Gli autori iniziano la loro disamina con il trend crescente – e sottoriportato – dell’eutanasia in Belgio, rilevando che di per sé l’applicazione della legge a una varietà sempre più ampia di condizioni non implica automaticamente un problema etico: non sono cioè contrari all’eutanasia ma si chiedono se nel concreto la norma sia osservata correttamente. E la descrizione dello stato di fatto è impietosa. A cominciare dai criteri che dovrebbero essere contemporaneamente rispettati perché sia consentito l’accesso alla morte procurata, ognuno dei quali problematico nella sua applicazione. Come può un medico valutare affidabilmente la volontarietà della richiesta di morte, in mancanza di procedure standard di riferimento? La legge prevede inoltre che la sofferenza vissuta sia causata da una malattia o un fatto accidentale: condizione che non include, quindi, la morte procurata per "stanchezza di vivere" o per un tormento legato a una disabilità fisica congenita. Eppure in entrambi i casi l’eutanasia è stata applicata.

Importante requisito per l’accesso è poi la presenza di una sofferenza costante, insopportabile e non alleviabile. È evidente che la non tollerabilità può essere solo valutata soggettivamente dal paziente, ma allo stesso tempo che compete invece al medico stabilire la possibilità di lenirla. E se il malato rifiuta i trattamenti che possono controllare il dolore, può avere accesso ugualmente all’eutanasia? In altre parole, i criteri riguardanti la sofferenza contrastano fra loro se il malato rifiuta le cure per mitigarla.

Il tutto si complica se chi chiede di morire non ha una patologia precisa ma una condizione di "polipatologia", estremamente ambigua specie nell’età avanzata quando, ad esempio, è facile avere insieme problemi di pressione, vista, udito, artrite e via dicendo: sono condizioni tipiche della vecchiaia dietro le quali si può tranquillamente celare la richiesta di eutanasia per "stanchezza di vivere", esclusa invece dalla norma. Gli autori ricordano che il 71% di chi chiede di morire per polipatologie ha circa 80 anni, e che questo è il secondo gruppo di persone che ricorre alla morte su richiesta, dopo i malati di cancro: una categoria a rischio di eutanasie improprie, quindi. Ci sono poi problemi sul ruolo della seconda opinione, oltre quella del medico curante: è prevista ma non vincolante, e quindi l’eutanasia può essere effettuata anche se il secondo dottore consultato è contrario, come già avvenuto. In aggiunta, può essere espressa anche da un medico non specialista. L’intero quadro diventa infine molto più complesso se le sofferenze sono di tipo psichico, quando addirittura ci sono i margini per evitare di coinvolgere psichiatri.
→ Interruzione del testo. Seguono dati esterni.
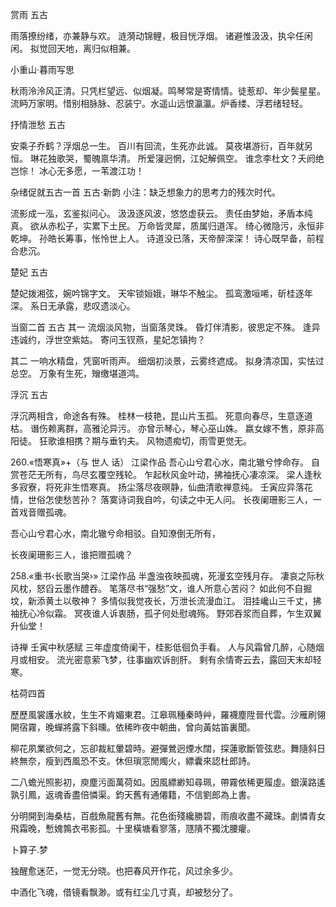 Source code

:  赏雨  五古

雨落撩纷绪，亦兼静与欢。
涟漪动锦鲤，极目恍浮烟。
诸避惟汲汲，执伞任闲闲。
拟觉回天地，离归似相兼。

小重山·暮雨写思

 秋雨泠泠风正清。只凭栏望远、似烟凝。鸣琴常是寄情情。徒惹却、年少鬓星星。
 流眄万家明。惜别相脉脉、忍装宁。水遥山远恨瀛瀛。炉香缕、浮若绪轻轻。

抒情泄愁    五古

安乘子乔鹤？浮烟总一生。
百川有回流，生死亦此诚。
莫夜堪游衍，百年就另恒。
琳花独歌哭，蜀魄禀华清。
所爱寖迥惘，江妃解佩空。
谁念李杜文？夭阏绝岂悰！
冰心无多愿，一苇渡江功！

杂绪促就五古一首
          五古·新韵
小注：缺乏想象力的思考力的残次时代。

流影成一泓，玄鉴拟问心。
汲汲逐风波，悠悠虚获云。
责任由梦始，矛盾本纯真。
欲从赤松子，实累下土民。
万命皆灵犀，质属归道浑。
绮心微隐污，永恒非乾坤。
孙皓长筹事，怅怜世上人。
诗道没已落，天帝醉深深！
诗心既早备，前程合悲沉。

楚妃    五古

楚妃拨湘弦，婉吟锦字文。
天牢锁姮娥，琳华不触尘。
孤鸾激咺唏，斫桂逐年深。
系日无承露，悲叹遗淡心。

   当窗二首   五古
其一
流烟淡风物，当窗落灵珠。
昏灯伴清影，彼思定不殊。
逢异违诚约，浮世空紫姑。
寄问玉钗燕，星妃怎镇拘？

其二
一响水精盘，凭窗听雨声。
细烟初淡景，云雾终遮成。
拟身清凉国，实怯过总空。
万象有生死，矰缴堪道鸿。

浮沉    五古

浮沉两相含，命途各有殊。
桂林一枝艳，昆山片玉孤。
死意向春尽，生意逐道枯。
谮伤赖离群，高雅沦异污。
亦曾示琴心，琴心巫山姝。
嬴女嫁不售，原非高阳徒。
狂歌谁相携？期与垂钓夫。
风物遗痴切，雨雪更觉无。

260.«悟寒真»+（与 世人 话）
江梁作品
吾心山兮君心水，南北辙兮悖命存。
自赏苍茫无所有，鸟尽玄覆空残轮。
乍起秋风金叶动，拂袖抚心凄凉深。
梁人逢秋多寂寮，将死非生悟寒真。
扬尘落尽夜暝静，仙曲清歌禅意纯。
壬寅应异落花情，世俗怎使愁苦孙？
落寞诗词我自吟，句读之中无人问。
长夜阑珊影三人，一首戏音赠孤魂。



吾心山兮君心水，南北辙兮命相驳。自知潦倒无所有，

长夜阑珊影三人，谁把赠孤魂？

258.«重书‹长歌当哭›»
江梁作品
半盏浊夜映孤魂，死漫玄空残月存。
凄哀之际秋风枕，怒舀云墨作醴吞。
笔落尽书“强愁”文，谁人所意心苦闷？
如此何不自掘坟，新添黄土以敬神？
多情似我觉夜长，万泄长流漫血江。
泪挂巉山三千丈，拂袖抚心冷似霜。
冥夜谁人诉衷肠，孤孑何处慰魂殇。
野郊吞浆而自葬，乍生双翼升仙堂！

诗禅   壬寅中秋感赋 三年虚度倚阑干，桂影低徊负手看。 人与风霜曾几醉，心随烟月或相安。 流光密意萦飞梦，往事幽欢诉剖肝。 剩有余情寄云去，露回天末却轻寒。

枯荷四首

歷歷風裳護水紋，生生不肯媚東君。江皋珮種秦時艸，羅襪塵陞晉代雲。沙雁刷翎開宿霧，晚蟬將露下斜曛。依稀昨夜中朝曲，曾向黃姑笛裏聞。

柳花夙業欲何之，忘卻裁紅暈碧時。避彈鶯迥煙水闊，探蓮歌斷管弦悲。舞隨斜日終無奈，瘦到西風恐不支。休但瑣窓閒燭火，縹囊來認杜郎詩。

二八蟾光照影初，庾塵污面萬荷如。因風縹緲知尋珮，帶霧依稀更履虛。銀漢路遙孰引鳳，返魂香盡倍憐渠。鈞天舊有通僊籍，不信劉郎為上書。

分明開到海桑枯，百戲魚龍舊有無。花色銜殘纔勝碧，雨痕收盡不藏珠。劇憐青女飛霜晚，慙媿鶉衣弔影孤。十里橫塘看寥落，豗隤不獨沈腰癯。

卜算子.梦

独醒愈迷茫，一觉无分晓。也把春风开作花，风过余多少。

中酒化飞魂，借镜看飘渺。或有红尘几寸真，却被愁分了。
Ma a destare maggiore perplessità è il ruolo della Commissione che a posteriori dovrebbe verificare la legalità delle eutanasie eseguite: gli autori analizzano scrupolosamente i vari passaggi previsti, con risultati a dir poco sconcertanti. Emerge un organismo che, anziché fungere da filtro fra i medici che fanno eutanasie e la magistratura, ha agito piuttosto da scudo, sostituendosi al Parlamento e facendosi interprete indebito della legge, ad esempio distinguendo arbitrariamente condizioni essenziali e non per l’accesso alla morte procurata, ma soprattutto grazie a meccanismi di funzionamento interni per cui è quasi impossibile rivolgersi alla magistratura. In 18 anni di attuazione della legge, infatti, solo un caso è stato segnalato alle autorità giudiziarie, dopo che un programma televisivo australiano si era occupato di una eutanasia effettuata in Belgio in evidente violazione delle regole. Gli autori ricordano anche le polemiche dimissioni nel 2018 dalla Commissione del neurologo Ludo Vanopdenbosch: favorevole all’eutanasia, tanto da averne praticate di persona, ma deciso a denunciare la mancanza di obiettività e indipendenza della Commissione.

Limiti strutturali, insomma: la legge è di fatto inapplicabile perché i "paletti" previsti vengono superati dalla prassi. Una volta ammesso, il principio grazie al quale in alcuni casi si può uccidere legalmente esce dal Parlamento e si sviluppa per via procedurale. Niente di nuovo sotto il sole, purtroppo.